> [Dataset records]
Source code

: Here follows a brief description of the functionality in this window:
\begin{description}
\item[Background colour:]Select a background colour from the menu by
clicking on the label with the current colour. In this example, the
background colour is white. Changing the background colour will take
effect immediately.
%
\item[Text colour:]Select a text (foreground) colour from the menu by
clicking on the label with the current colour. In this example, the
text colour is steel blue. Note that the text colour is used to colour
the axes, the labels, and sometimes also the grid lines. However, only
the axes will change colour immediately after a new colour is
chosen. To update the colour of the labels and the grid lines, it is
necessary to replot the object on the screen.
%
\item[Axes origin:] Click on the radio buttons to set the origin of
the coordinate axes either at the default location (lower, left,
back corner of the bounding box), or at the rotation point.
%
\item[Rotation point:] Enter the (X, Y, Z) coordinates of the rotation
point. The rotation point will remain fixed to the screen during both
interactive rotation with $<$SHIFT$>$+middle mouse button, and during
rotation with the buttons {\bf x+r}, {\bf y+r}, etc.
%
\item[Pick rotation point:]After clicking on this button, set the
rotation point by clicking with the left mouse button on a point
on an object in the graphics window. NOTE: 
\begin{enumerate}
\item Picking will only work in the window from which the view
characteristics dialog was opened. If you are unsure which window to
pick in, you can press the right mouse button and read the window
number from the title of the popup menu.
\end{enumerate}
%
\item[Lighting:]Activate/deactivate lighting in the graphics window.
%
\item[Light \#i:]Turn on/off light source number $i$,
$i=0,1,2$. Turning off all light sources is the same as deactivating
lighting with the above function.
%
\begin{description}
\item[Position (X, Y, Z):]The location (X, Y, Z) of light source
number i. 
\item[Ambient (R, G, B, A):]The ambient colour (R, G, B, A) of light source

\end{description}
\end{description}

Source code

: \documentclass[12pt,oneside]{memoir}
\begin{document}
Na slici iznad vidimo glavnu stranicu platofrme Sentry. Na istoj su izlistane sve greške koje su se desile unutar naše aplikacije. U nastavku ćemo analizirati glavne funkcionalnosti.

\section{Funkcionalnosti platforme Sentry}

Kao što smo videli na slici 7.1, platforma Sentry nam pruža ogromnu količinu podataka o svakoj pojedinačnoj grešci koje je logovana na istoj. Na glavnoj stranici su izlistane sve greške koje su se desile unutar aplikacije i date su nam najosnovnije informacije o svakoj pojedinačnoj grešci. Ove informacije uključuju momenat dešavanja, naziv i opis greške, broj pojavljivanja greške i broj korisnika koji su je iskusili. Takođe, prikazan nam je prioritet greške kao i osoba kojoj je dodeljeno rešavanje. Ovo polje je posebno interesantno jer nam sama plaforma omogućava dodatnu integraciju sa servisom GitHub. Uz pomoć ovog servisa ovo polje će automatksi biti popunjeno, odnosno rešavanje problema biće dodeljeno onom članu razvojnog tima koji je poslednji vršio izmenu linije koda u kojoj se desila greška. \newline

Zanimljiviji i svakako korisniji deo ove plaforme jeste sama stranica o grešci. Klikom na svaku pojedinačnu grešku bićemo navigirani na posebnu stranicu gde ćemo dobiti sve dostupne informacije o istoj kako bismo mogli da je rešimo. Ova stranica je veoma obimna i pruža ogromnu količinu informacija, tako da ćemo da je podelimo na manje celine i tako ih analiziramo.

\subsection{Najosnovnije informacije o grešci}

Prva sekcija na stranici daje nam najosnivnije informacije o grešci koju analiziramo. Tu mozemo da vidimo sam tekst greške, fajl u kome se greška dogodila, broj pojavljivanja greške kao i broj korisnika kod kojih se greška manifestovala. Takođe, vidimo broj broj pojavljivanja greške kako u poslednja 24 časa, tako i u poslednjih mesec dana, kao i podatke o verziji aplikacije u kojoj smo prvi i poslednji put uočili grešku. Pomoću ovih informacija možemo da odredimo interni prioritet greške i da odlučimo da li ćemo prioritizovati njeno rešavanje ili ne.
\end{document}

> [Required action] The listing is to be retyped in full, exactly as shown.

> [Result of the task]
Source code

: Here follows a brief description of the functionality in this window:
\begin{description}
\item[Background colour:]Select a background colour from the menu by
clicking on the label with the current colour. In this example, the
background colour is white. Changing the background colour will take
effect immediately.
%
\item[Text colour:]Select a text (foreground) colour from the menu by
clicking on the label with the current colour. In this example, the
text colour is steel blue. Note that the text colour is used to colour
the axes, the labels, and sometimes also the grid lines. However, only
the axes will change colour immediately after a new colour is
chosen. To update the colour of the labels and the grid lines, it is
necessary to replot the object on the screen.
%
\item[Axes origin:] Click on the radio buttons to set the origin of
the coordinate axes either at the default location (lower, left,
back corner of the bounding box), or at the rotation point.
%
\item[Rotation point:] Enter the (X, Y, Z) coordinates of the rotation
point. The rotation point will remain fixed to the screen during both
interactive rotation with $<$SHIFT$>$+middle mouse button, and during
rotation with the buttons {\bf x+r}, {\bf y+r}, etc.
%
\item[Pick rotation point:]After clicking on this button, set the
rotation point by clicking with the left mouse button on a point
on an object in the graphics window. NOTE: 
\begin{enumerate}
\item Picking will only work in the window from which the view
characteristics dialog was opened. If you are unsure which window to
pick in, you can press the right mouse button and read the window
number from the title of the popup menu.
\end{enumerate}
%
\item[Lighting:]Activate/deactivate lighting in the graphics window.
%
\item[Light \#i:]Turn on/off light source number $i$,
$i=0,1,2$. Turning off all light sources is the same as deactivating
lighting with the above function.
%
\begin{description}
\item[Position (X, Y, Z):]The location (X, Y, Z) of light source
number i. 
\item[Ambient (R, G, B, A):]The ambient colour (R, G, B, A) of light source

\end{description}
\end{description}

Source code

: \documentclass[12pt,oneside]{memoir}
\begin{document}
Na slici iznad vidimo glavnu stranicu platofrme Sentry. Na istoj su izlistane sve greške koje su se desile unutar naše aplikacije. U nastavku ćemo analizirati glavne funkcionalnosti.

\section{Funkcionalnosti platforme Sentry}

Kao što smo videli na slici 7.1, platforma Sentry nam pruža ogromnu količinu podataka o svakoj pojedinačnoj grešci koje je logovana na istoj. Na glavnoj stranici su izlistane sve greške koje su se desile unutar aplikacije i date su nam najosnovnije informacije o svakoj pojedinačnoj grešci. Ove informacije uključuju momenat dešavanja, naziv i opis greške, broj pojavljivanja greške i broj korisnika koji su je iskusili. Takođe, prikazan nam je prioritet greške kao i osoba kojoj je dodeljeno rešavanje. Ovo polje je posebno interesantno jer nam sama plaforma omogućava dodatnu integraciju sa servisom GitHub. Uz pomoć ovog servisa ovo polje će automatksi biti popunjeno, odnosno rešavanje problema biće dodeljeno onom članu razvojnog tima koji je poslednji vršio izmenu linije koda u kojoj se desila greška. \newline

Zanimljiviji i svakako korisniji deo ove plaforme jeste sama stranica o grešci. Klikom na svaku pojedinačnu grešku bićemo navigirani na posebnu stranicu gde ćemo dobiti sve dostupne informacije o istoj kako bismo mogli da je rešimo. Ova stranica je veoma obimna i pruža ogromnu količinu informacija, tako da ćemo da je podelimo na manje celine i tako ih analiziramo.

\subsection{Najosnovnije informacije o grešci}

Prva sekcija na stranici daje nam najosnivnije informacije o grešci koju analiziramo. Tu mozemo da vidimo sam tekst greške, fajl u kome se greška dogodila, broj pojavljivanja greške kao i broj korisnika kod kojih se greška manifestovala. Takođe, vidimo broj broj pojavljivanja greške kako u poslednja 24 časa, tako i u poslednjih mesec dana, kao i podatke o verziji aplikacije u kojoj smo prvi i poslednji put uočili grešku. Pomoću ovih informacija možemo da odredimo interni prioritet greške i da odlučimo da li ćemo prioritizovati njeno rešavanje ili ne.
\end{document}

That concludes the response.